Jawaban itu membuat Lutva terdiam sejenak. Ia mengamati Matthew dengan saksama—cara duduknya yang tenang namun penuh kesadaran, pandangan mata yang jujur namun tak mudah ditembus. Berbeda dengan Dito yang masih terlihat jelas kekanakan dan transparan, Matthew seperti memiliki lapisan yang hanya bisa dibaca oleh mereka yang diperbolehkan masuk.
“Gue tahu ini mungkin terdengar prematur dan agak tak masuk akal. Tapi lu tahu umur Lucia—dia nggak semuda lu. Jadi… dari dalam diri lu sendiri, apa lu punya pikiran untuk menikah suatu hari nanti?” Lutva terdengar kesulitan merangkai pertanyaannya. “Maksud gue, gue bukan mau maksa lu nikahin dia,” tambahnya cepat-cepat. “Yang gue mau pastikan adalah, kalau lu cuma mau main-main—meski lu bilang lu serius—tolong jangan buang-buang waktu Lucia.”
Matthew tersenyum samar. Ia tak menyangka akan begitu cepat menemukan orang untuk diajak berdiskusi perihal situasi ini. Terlebih orang yang paling dekat dengan Lucia.
“Sejujurnya… kalau Lucia mau nikah besok, aku siap.” Ucapannya mungkin tak menyakinkan, tapi Matthew mengatakan yang sejujurnya. Baginya pernikahan bukan sesuatu yang perlu ditunda-tunda hanya karena usia. Selama kedua pihak mau dan siap. “Tapi sayangnya, justru dia yang bilang gak mau nikah,” sambungnya.
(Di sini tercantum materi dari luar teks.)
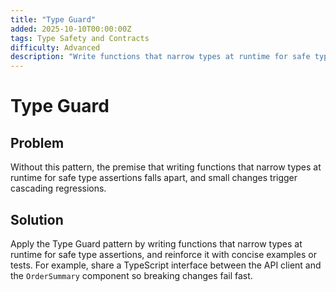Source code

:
 ```yaml
---
title: "Type Guard"
added: 2025-10-10T00:00:00Z
tags: Type Safety and Contracts
difficulty: Advanced
description: "Write functions that narrow types at runtime for safe type assertions."
---
```

# Type Guard

## Problem

Without this pattern, the premise that writing functions that narrow types at runtime for safe type assertions falls apart, and small changes trigger cascading regressions.

## Solution

Apply the Type Guard pattern by writing functions that narrow types at runtime for safe type assertions, and reinforce it with concise examples or tests. For example, share a TypeScript interface between the API client and the `OrderSummary` component so breaking changes fail fast.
Ekspresi Lutva mendadak hampa. Apa yang baru saja ia dengar lebih mengejutkan daripada fakta adiknya berpacaran dengan pria enam tahun lebih muda. Ia memejamkan mata sejenak, menyandarkan tubuhnya ke kursi, sebelum menatap Matthew dengan sikap yang jauh lebih ramah.
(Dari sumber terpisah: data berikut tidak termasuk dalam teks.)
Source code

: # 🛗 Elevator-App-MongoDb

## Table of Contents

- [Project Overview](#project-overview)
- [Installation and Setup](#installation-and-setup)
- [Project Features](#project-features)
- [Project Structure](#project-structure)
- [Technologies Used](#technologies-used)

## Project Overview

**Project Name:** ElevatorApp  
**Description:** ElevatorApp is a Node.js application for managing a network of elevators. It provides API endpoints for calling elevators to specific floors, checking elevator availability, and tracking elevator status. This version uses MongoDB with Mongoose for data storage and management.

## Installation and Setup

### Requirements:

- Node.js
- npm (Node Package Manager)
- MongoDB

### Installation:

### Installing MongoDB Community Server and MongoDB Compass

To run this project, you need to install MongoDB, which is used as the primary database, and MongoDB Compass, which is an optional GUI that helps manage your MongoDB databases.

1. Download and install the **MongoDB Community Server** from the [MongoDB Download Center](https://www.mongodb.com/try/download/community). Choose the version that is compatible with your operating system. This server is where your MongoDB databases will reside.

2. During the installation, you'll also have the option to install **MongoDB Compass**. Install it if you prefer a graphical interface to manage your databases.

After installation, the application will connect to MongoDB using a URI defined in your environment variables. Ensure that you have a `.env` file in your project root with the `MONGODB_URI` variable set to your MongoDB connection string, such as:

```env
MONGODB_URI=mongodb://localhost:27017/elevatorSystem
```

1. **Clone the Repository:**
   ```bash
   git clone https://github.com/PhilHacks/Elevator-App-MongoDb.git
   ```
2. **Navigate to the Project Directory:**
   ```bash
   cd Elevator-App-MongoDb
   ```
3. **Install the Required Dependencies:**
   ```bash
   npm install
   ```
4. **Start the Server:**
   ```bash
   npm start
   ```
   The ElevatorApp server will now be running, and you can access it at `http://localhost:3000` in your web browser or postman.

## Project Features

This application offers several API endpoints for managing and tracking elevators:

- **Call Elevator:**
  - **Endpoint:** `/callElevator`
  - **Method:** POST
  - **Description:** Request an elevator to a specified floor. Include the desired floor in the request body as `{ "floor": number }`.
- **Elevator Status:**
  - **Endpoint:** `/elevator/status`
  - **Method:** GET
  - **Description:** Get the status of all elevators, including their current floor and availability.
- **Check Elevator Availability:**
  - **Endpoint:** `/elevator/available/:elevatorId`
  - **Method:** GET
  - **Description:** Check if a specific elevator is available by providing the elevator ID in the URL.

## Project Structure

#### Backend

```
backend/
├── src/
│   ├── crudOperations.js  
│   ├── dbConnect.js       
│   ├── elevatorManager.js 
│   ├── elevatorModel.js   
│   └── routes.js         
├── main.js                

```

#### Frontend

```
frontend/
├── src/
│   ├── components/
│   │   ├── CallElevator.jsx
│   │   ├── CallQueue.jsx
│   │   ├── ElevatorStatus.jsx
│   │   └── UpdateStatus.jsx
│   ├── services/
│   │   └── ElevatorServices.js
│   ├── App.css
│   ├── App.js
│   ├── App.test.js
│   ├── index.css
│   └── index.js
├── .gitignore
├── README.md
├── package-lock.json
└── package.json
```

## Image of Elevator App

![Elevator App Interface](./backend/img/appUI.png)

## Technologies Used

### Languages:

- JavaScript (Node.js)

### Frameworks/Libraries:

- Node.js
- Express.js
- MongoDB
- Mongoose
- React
“Lu tahu mantan Lucia yang dulu sekantor?” tanyanya kemudian.
Matthew mengangguk.
“Lu tahu mereka hampir menikah?”
Matthew kembali mengangguk tenang.
“Lu tahu alasan mereka batal?”
Kali ini Matthew tidak segera menjawab. Dalam kesenyapan singkat itu, Lutva menarik kesimpulan. “Rupanya lu tahu.” Sudut bibirnya melengkung dalam senyum getir, sebuah pengakuan tak langsung bahwa ia justru tak tahu hal tersebut.